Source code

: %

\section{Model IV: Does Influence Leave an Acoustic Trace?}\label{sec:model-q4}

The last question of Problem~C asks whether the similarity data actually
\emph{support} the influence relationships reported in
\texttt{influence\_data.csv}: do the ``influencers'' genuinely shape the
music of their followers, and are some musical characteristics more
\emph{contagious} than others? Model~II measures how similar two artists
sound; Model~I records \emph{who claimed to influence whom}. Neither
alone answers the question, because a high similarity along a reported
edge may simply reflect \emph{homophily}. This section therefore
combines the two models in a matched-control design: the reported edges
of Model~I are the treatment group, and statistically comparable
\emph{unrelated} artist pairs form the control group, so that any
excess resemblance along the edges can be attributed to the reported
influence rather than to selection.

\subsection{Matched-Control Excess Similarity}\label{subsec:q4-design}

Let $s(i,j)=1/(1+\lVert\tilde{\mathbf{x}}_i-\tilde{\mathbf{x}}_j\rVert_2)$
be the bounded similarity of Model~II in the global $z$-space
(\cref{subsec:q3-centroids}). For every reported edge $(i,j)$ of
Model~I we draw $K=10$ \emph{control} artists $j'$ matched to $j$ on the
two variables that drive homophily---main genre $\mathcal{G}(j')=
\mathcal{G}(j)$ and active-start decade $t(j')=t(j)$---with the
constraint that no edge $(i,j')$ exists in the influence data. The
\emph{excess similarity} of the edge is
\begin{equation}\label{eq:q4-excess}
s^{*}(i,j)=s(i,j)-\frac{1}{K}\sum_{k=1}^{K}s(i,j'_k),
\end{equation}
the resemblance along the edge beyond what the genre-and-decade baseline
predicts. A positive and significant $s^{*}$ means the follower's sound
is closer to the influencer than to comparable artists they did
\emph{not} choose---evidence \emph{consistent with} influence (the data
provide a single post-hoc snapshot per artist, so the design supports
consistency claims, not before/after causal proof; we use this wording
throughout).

◆ ◆ ◆

Start at the first line of the material and transcribe each line exactly, stopping once the line containing "music of their" has been written.

Source code

: %

\section{Model IV: Does Influence Leave an Acoustic Trace?}\label{sec:model-q4}

The last question of Problem~C asks whether the similarity data actually
\emph{support} the influence relationships reported in
\texttt{influence\_data.csv}: do the ``influencers'' genuinely shape the
music of their followers, and are some musical characteristics more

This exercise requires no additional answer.